Muito além do manganismo
Segundo o professor do ICAQF da Unifesp, o manganês poderia estar envolvido em mais doenças neurodegenerativas, além do manganismo, como o Parkinson e o Alzheimer. “Sabe-se, hoje, que as alterações no metabolismo de proteínas e na expressão gênica do DNA, em células cerebrais e terminações nervosas, podem levar ao desenvolvimento desses distúrbios, e o Mn poderia estar provocando isso”, explica Bonne. A má notícia é que a acumulação do metal em indivíduos saudáveis estaria ocorrendo por sua alta incidência na água e no solo.
A poluição dos sistemas aquáticos por elementos-traço, que ocorrem naturalmente em níveis de parte por milhão (ou abaixo disso), vem sendo reconhecida como um problema que pode representar riscos à saúde humana e ao meio ambiente. A Organização Mundial da Saúde (OMS), de um lado, recomenda 400 microgramas por litro de água para consumo humano como limite toxicológico. Já para o Conselho Nacional do Meio Ambiente (Conama), o limite a ser seguido é de 100μg /L.
Em reservatórios do Estado de São Paulo, a concentração de manganês encontra-se dentro do limite nacional. “No entanto, os estudos têm apontado alterações neurocomportamentais mesmo em indivíduos expostos a essa quantidade”, explica Bonne. “Nas águas do volume morto do sistema Cantareira, mais próximas do solo, esses índices podem ser maiores, porém hoje não há um relatório conclusivo”.
O manganês proveniente do sulfato de manganês e do cloreto de manganês, presentes no solo, reage com a água formando um complexo (1Mn6H20), que penetra facilmente no organismo humano, pois os íons de manganês ficam relativamente livres entre as moléculas de água. “Dissolvido, o metal atravessa a massa cefálica, acumulando-se gradativamente no cérebro, levando à neurotoxicidade”, explica.

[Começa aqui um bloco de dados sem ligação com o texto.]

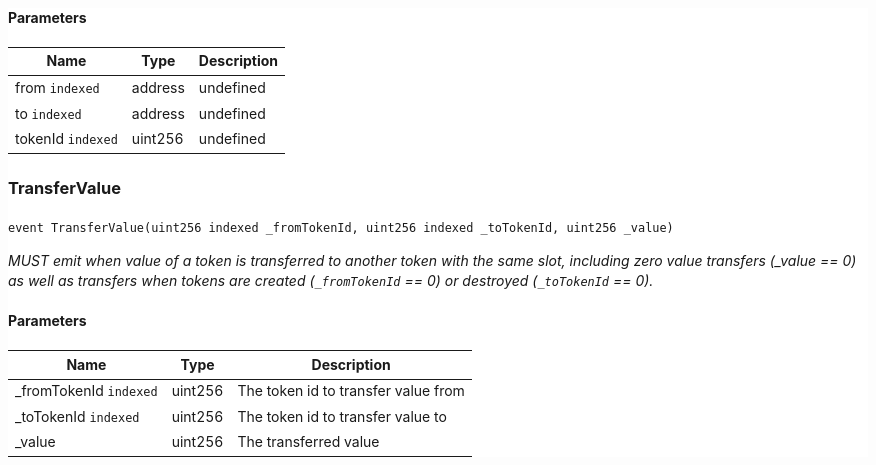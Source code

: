 #### Parameters

| Name              | Type    | Description |
| ----------------- | ------- | ----------- |
| from `indexed`    | address | undefined   |
| to `indexed`      | address | undefined   |
| tokenId `indexed` | uint256 | undefined   |

### TransferValue

```solidity
event TransferValue(uint256 indexed _fromTokenId, uint256 indexed _toTokenId, uint256 _value)
```

_MUST emit when value of a token is transferred to another token with the same slot, including zero value transfers (\_value == 0) as well as transfers when tokens are created (`_fromTokenId` == 0) or destroyed (`_toTokenId` == 0)._

#### Parameters

| Name                    | Type    | Description                         |
| ----------------------- | ------- | ----------------------------------- |
| \_fromTokenId `indexed` | uint256 | The token id to transfer value from |
| \_toTokenId `indexed`   | uint256 | The token id to transfer value to   |
| \_value                 | uint256 | The transferred value               |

Para ele, as maiores vítimas da intoxicação por elementos-traço são as comunidades sem acesso a sistema de tratamento e distribuição de água adequados. “As filtragens convencionais são eficientes para a remoção de grandes quantidades de manganês. Além disso, entre esse processo e o trajeto até nossas casas, o metal é muito suscetível à oxidação pelo solo, o que contribui para diminuir sua concentração na água”, complementa Bonne. No entanto, permanece o desafio de aperfeiçoar esses sistemas para que removam quantidades que, embora inferiores ao limite de 100 μg /L, ainda oferecem riscos à saúde humana. “Hoje estamos afunilando os estudos no desenvolvimento de um sistema de remoção de traços de manganês”.